__WORK ORDER__.
Set out exactly every line of the entries below, starting at the line that holds "categorias enquanto digita" and stopping after the line that holds "SEO e Performance".

__SOURCE MATERIAL__.
= Beginning of Section =

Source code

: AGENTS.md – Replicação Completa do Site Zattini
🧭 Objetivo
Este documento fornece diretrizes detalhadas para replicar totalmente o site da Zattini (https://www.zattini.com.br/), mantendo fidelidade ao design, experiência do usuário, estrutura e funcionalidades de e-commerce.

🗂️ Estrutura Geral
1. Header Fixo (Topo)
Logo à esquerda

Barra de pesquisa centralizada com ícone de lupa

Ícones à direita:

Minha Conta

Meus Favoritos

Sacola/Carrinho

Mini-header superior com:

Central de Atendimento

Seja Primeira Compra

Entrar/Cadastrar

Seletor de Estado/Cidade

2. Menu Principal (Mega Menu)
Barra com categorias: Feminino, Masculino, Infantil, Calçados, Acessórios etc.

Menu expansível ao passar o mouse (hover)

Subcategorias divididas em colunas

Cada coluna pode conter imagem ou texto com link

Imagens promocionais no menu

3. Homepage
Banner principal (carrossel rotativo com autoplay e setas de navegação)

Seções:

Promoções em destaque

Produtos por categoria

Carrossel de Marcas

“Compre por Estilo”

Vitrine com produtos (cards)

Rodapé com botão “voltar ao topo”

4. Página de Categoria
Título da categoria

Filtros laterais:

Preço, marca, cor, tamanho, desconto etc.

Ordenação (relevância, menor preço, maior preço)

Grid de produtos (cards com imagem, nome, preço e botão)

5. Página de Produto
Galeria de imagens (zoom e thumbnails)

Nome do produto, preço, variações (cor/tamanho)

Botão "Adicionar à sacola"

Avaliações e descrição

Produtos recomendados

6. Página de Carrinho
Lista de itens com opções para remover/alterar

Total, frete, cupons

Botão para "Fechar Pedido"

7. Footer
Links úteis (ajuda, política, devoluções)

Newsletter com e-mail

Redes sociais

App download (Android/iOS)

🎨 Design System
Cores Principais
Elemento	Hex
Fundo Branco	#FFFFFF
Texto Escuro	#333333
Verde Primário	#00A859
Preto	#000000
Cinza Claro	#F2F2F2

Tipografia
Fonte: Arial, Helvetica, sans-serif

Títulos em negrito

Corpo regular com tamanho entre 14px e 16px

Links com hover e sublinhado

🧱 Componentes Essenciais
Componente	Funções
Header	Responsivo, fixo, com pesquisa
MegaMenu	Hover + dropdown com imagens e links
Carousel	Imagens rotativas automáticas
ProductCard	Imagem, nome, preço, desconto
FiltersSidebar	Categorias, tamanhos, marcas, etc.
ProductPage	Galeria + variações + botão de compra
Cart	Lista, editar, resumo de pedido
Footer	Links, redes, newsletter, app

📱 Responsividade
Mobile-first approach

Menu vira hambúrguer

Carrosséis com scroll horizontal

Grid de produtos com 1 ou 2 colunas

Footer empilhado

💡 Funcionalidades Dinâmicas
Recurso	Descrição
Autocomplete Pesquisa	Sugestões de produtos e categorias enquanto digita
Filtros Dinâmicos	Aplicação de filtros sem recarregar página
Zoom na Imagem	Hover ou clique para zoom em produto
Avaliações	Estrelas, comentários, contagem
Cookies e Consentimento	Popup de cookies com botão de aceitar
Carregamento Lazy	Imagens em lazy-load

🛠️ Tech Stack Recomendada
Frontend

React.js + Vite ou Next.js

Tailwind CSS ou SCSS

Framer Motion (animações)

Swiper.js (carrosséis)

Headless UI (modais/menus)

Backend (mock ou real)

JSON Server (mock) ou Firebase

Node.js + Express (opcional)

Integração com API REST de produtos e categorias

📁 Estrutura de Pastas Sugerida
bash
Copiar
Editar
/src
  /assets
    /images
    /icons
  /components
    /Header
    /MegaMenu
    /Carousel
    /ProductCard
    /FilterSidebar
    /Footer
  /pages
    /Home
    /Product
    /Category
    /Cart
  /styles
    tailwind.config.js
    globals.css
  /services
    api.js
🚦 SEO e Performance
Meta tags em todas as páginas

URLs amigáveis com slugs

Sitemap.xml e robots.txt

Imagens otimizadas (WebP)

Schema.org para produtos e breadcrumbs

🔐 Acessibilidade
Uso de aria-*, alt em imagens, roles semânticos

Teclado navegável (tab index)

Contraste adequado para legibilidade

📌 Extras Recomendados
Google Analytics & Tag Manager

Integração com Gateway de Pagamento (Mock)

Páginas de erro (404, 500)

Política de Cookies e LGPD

= End of Section =

__TASK OUTPUT__.
Autocomplete Pesquisa	Sugestões de produtos e categorias enquanto digita
Filtros Dinâmicos	Aplicação de filtros sem recarregar página
Zoom na Imagem	Hover ou clique para zoom em produto
Avaliações	Estrelas, comentários, contagem
Cookies e Consentimento	Popup de cookies com botão de aceitar
Carregamento Lazy	Imagens em lazy-load

🛠️ Tech Stack Recomendada
Frontend

React.js + Vite ou Next.js

Tailwind CSS ou SCSS

Framer Motion (animações)

Swiper.js (carrosséis)

Headless UI (modais/menus)

Backend (mock ou real)

JSON Server (mock) ou Firebase

Node.js + Express (opcional)

Integração com API REST de produtos e categorias

📁 Estrutura de Pastas Sugerida
bash
Copiar
Editar
/src
  /assets
    /images
    /icons
  /components
    /Header
    /MegaMenu
    /Carousel
    /ProductCard
    /FilterSidebar
    /Footer
  /pages
    /Home
    /Product
    /Category
    /Cart
  /styles
    tailwind.config.js
    globals.css
  /services
    api.js
🚦 SEO e Performance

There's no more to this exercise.